Ya decía
Molinos que Tuiter es como un bar.
Y ese enorme farsante que es
Santiago Segurola dejó Tuiter porque decía que era un bar de borrachos. De verdad, hay que ser moñas... como si hubiera bares que no lo son (y si conocéis alguno no me invitéis).
Yo soy de los que se quedan en los bares de borrachos, pero mantengo el recelo si están demasiado llenos, o si hay masas enfurecidas de horca y antorcha fácil, cabeza-huecas y/o cobardes.
Hoy me he sumergido 10 minutos en el fango de Twitter y me he acordado, de pronto, de
Ortega y Gasset.
No se trata de que el hombre-masa sea tonto. Por el contrario, el actual es más listo, tiene más capacidad intelectiva que el de ninguna otra época. Pero esa capacidad no le sirve de nada; en rigor, la vaga sensación de poseerla le sirve sólo para cerrarse más en sí y no usarla. De una vez para siempre consagra el surtidor de tópicos, prejuicios, cabos de ideas o, simplemente, vocablos hueros que el azar ha amontonado en su interior, y con una audacia que sólo por la ingenuidad se explica, los impondrá dondequiera.
Tras esto
Ortega se cabrea, se remanga y empieza a soltar hostias como panes de 3 kilos...
El imperio que sobre la vida pública ejerce hoy la vulgaridad intelectual es acaso el factor de la presente situación más nuevo, menos asimilable a nada del pretérito. Por lo menos en la historia europea hasta la fecha, nunca el vulgo había creído tener «ideas» sobre las cosas. Tenía creencias, tradiciones, experiencias, proverbios, hábitos mentales, pero no se imaginaba en posesión de opiniones teóricas sobre lo que las cosas son o deben ser -por ejemplo, sobre política o sobre literatura-. Le parecía bien o mal lo que el político proyectaba y hacía; aportaba o retiraba su adhesión, pero su actitud se reducía a repercutir, positiva o negativamente, la acción creadora de otros. Nunca se le ocurrió oponer a las «ideas» del político otras suyas; ni siquiera juzgar las «ideas» del político desde el tribunal de otras «ideas» que creía poseer. Lo mismo en arte y en los demás órdenes de la vida pública. Una innata conciencia de su limitación, de no estar calificado para teorizar, se lo vedaba completamente. La consecuencia automática de esto era que el vulgo no pensaba, ni de lejos, decidir en casi ninguna de las actividades públicas, que en su mayor parte son de índole teórica.

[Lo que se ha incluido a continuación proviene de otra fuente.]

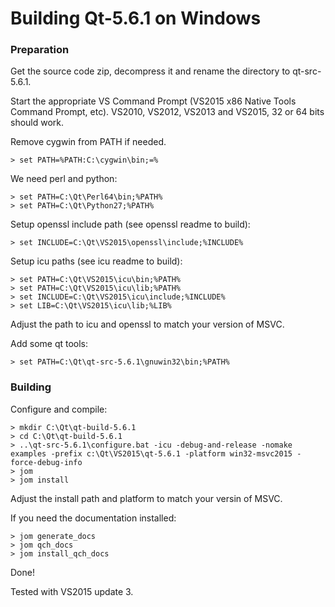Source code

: 
Building Qt-5.6.1 on Windows
============================

### Preparation

Get the source code zip, decompress it and rename the directory
to qt-src-5.6.1.

Start the appropriate VS Command Prompt
(VS2015 x86 Native Tools Command Prompt, etc). VS2010, VS2012,
VS2013 and VS2015, 32 or 64 bits should work.

Remove cygwin from PATH if needed.

    > set PATH=%PATH:C:\cygwin\bin;=%

We need perl and python:

    > set PATH=C:\Qt\Perl64\bin;%PATH%
    > set PATH=C:\Qt\Python27;%PATH%

Setup openssl include path (see openssl readme to build):

    > set INCLUDE=C:\Qt\VS2015\openssl\include;%INCLUDE%

Setup icu paths (see icu readme to build):

    > set PATH=C:\Qt\VS2015\icu\bin;%PATH%
    > set PATH=C:\Qt\VS2015\icu\lib;%PATH%
    > set INCLUDE=C:\Qt\VS2015\icu\include;%INCLUDE%
    > set LIB=C:\Qt\VS2015\icu\lib;%LIB%

Adjust the path to icu and openssl to match your version of MSVC.

Add some qt tools:

    > set PATH=C:\Qt\qt-src-5.6.1\gnuwin32\bin;%PATH%

### Building

Configure and compile:

    > mkdir C:\Qt\qt-build-5.6.1
    > cd C:\Qt\qt-build-5.6.1
    > ..\qt-src-5.6.1\configure.bat -icu -debug-and-release -nomake examples -prefix c:\Qt\VS2015\qt-5.6.1 -platform win32-msvc2015 -force-debug-info
    > jom
    > jom install

Adjust the install path and platform to match your versin of MSVC.

If you need the documentation installed:

    > jom generate_docs
    > jom qch_docs
    > jom install_qch_docs

Done!

Tested with VS2015 update 3.
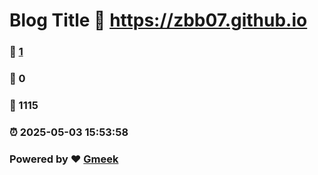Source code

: # Blog Title :link: https://zbb07.github.io 
### :page_facing_up: [1](https://zbb07.github.io/tag.html) 
### :speech_balloon: 0 
### :hibiscus: 1115 
### :alarm_clock: 2025-05-03 15:53:58 
### Powered by :heart: [Gmeek](https://github.com/Meekdai/Gmeek)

Hoy, en cambio, el hombre medio tiene las «ideas» más taxativas sobre cuanto acontece y debe acontecer en el universo. Por eso ha perdido el uso de la audición. ¿Para qué oír, si ya tiene dentro cuanto falta? Ya no es sazón de escuchar, sino, al contrario, de juzgar, de sentenciar, de decidir. No hay cuestión de vida pública donde no intervenga, ciego y sordo como es, imponiendo sus «opiniones».
Y esto no es de ayer, es de hace décadas y décadas.
El más y el menos de cultura se mide por la mayor o menor precisión de las normas. Donde hay poca, regulan éstas la vida sólo grosso modo; donde hay mucha, penetran hasta el detalle en el ejercicio de todas las actividades. La escasez de la cultura intelectual española, esto es, del cultivo o ejercicio disciplinado del intelecto, se manifiesta no en que se sepa más o menos, sino en la habitual falta de cautela y cuidados para ajustarse a la verdad que suelen mostrar los que hablan y escriben. No, pues, en que se acierte o no -la verdad no está en nuestra mano-, sino en la falta de escrúpulo que lleva a no cumplir los requisitos elementales para acertar. Seguimos siendo el eterno cura de aldea que rebate triunfante al maniqueo, sin haberse ocupado antes de averiguar lo que piensa el maniqueo.
Esa última frase es la que yo quería decir en un tuit pero al final ha nacido sola, bastarda y a trompicones en un post.
Al final el filósofo, muchos años antes de que aborreciéramos la palabra, nos había hecho el más cruel de los
selfies.
3 comentarios:
No hemos cambiado tanto.
Que pena no haber aprendido nada en estos años...
Aquello noerayo, seguimos siendo igualitos. A lo mejor no tenemos remedio.
Anónimo/a, pues sí. Quizás si nos dan 3 o 4 siglos más nos da tiempo a aprender.